[Stored data]
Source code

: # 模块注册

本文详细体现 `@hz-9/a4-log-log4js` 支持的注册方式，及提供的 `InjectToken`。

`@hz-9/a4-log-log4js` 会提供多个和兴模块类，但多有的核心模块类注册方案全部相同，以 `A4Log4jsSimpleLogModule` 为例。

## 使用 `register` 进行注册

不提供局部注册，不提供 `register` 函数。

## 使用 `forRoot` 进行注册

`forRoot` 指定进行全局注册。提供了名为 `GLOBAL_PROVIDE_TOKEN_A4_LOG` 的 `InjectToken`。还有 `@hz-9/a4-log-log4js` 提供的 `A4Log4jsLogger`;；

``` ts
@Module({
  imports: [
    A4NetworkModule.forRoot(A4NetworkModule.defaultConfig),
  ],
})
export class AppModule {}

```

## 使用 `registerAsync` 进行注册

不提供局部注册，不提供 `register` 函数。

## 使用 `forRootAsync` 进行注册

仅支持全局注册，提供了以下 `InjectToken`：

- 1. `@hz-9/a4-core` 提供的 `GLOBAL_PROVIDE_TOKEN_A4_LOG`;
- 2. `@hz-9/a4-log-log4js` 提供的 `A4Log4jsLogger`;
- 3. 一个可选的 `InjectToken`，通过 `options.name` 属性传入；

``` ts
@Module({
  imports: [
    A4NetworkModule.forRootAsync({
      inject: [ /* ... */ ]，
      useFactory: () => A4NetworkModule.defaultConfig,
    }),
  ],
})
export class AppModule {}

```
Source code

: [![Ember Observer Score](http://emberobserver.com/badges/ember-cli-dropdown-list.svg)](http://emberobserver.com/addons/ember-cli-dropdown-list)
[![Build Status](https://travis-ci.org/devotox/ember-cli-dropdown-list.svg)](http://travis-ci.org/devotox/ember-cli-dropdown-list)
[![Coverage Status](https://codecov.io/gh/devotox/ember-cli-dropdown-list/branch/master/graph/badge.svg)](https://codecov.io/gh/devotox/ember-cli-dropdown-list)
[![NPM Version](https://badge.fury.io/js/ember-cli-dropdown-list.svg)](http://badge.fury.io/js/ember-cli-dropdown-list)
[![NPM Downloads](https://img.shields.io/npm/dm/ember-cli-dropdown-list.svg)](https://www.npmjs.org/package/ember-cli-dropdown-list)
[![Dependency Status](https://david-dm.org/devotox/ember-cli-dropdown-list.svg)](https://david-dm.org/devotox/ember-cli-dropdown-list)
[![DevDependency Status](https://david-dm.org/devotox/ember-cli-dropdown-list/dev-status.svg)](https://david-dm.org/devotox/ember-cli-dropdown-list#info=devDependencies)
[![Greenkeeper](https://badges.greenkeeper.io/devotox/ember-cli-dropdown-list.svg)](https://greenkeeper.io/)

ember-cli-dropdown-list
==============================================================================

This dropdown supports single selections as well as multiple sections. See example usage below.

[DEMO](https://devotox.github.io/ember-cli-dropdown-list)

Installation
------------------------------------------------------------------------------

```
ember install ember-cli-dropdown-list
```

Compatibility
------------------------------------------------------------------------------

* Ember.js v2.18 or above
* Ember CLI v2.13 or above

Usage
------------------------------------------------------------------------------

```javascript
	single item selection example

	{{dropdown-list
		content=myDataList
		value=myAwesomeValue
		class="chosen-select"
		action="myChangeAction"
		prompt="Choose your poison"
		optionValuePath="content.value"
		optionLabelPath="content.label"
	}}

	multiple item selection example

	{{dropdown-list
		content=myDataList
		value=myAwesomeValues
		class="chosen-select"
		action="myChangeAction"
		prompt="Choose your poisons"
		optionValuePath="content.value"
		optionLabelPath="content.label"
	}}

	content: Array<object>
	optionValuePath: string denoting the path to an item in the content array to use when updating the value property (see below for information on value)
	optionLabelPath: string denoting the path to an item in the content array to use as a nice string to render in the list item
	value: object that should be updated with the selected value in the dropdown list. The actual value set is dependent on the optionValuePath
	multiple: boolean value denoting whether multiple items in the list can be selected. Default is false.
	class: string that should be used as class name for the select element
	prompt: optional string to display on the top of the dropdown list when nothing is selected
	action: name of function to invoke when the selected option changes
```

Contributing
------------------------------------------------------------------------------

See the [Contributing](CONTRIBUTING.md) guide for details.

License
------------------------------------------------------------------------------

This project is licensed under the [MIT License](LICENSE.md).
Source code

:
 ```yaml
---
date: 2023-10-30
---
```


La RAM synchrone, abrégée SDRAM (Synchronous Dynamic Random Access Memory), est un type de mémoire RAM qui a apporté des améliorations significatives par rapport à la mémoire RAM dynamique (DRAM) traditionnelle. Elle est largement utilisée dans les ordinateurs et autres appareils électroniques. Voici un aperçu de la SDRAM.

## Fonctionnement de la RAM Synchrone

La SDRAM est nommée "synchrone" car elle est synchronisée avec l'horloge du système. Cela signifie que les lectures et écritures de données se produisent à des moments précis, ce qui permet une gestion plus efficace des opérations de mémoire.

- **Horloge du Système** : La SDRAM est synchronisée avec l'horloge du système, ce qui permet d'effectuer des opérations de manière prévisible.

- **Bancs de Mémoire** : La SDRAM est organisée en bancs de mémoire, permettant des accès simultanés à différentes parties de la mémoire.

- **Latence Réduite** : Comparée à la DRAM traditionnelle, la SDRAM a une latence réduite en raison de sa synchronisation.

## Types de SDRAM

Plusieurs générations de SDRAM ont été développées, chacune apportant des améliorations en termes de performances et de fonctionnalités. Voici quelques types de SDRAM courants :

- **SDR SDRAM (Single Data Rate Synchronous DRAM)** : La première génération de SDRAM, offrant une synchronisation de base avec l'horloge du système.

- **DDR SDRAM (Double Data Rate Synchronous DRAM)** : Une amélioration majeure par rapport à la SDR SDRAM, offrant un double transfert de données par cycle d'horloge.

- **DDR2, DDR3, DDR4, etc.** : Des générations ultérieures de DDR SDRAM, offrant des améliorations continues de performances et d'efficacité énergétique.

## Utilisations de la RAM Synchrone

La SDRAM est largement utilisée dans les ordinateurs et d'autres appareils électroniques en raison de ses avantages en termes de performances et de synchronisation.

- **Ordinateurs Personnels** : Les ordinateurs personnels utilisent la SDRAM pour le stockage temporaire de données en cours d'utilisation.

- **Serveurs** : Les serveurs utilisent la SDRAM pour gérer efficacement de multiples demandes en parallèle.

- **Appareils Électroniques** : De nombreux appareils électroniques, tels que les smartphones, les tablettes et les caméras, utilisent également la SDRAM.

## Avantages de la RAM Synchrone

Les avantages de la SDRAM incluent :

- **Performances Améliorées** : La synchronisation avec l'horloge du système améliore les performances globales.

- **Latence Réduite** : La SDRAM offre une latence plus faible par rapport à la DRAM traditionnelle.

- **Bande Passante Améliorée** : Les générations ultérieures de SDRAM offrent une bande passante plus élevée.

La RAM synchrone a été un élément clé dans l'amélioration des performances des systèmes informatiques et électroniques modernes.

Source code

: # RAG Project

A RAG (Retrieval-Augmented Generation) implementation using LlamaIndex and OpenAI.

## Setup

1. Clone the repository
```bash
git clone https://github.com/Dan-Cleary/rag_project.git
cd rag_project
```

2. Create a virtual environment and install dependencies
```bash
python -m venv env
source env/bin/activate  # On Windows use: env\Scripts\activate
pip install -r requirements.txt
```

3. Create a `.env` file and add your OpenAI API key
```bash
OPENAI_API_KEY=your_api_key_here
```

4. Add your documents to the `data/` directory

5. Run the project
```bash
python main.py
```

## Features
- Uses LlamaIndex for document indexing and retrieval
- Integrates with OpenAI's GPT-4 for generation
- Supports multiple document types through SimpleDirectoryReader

## Required work
Beginning at the line above with "- **Latence Réduite** : Comparée" and finishing at the line with "- **Serveurs** : Les", return each line exactly and return nothing else.

## Expected output
- **Latence Réduite** : Comparée à la DRAM traditionnelle, la SDRAM a une latence réduite en raison de sa synchronisation.

## Types de SDRAM

Plusieurs générations de SDRAM ont été développées, chacune apportant des améliorations en termes de performances et de fonctionnalités. Voici quelques types de SDRAM courants :

- **SDR SDRAM (Single Data Rate Synchronous DRAM)** : La première génération de SDRAM, offrant une synchronisation de base avec l'horloge du système.

- **DDR SDRAM (Double Data Rate Synchronous DRAM)** : Une amélioration majeure par rapport à la SDR SDRAM, offrant un double transfert de données par cycle d'horloge.

- **DDR2, DDR3, DDR4, etc.** : Des générations ultérieures de DDR SDRAM, offrant des améliorations continues de performances et d'efficacité énergétique.

## Utilisations de la RAM Synchrone

La SDRAM est largement utilisée dans les ordinateurs et d'autres appareils électroniques en raison de ses avantages en termes de performances et de synchronisation.

- **Ordinateurs Personnels** : Les ordinateurs personnels utilisent la SDRAM pour le stockage temporaire de données en cours d'utilisation.

- **Serveurs** : Les serveurs utilisent la SDRAM pour gérer efficacement de multiples demandes en parallèle.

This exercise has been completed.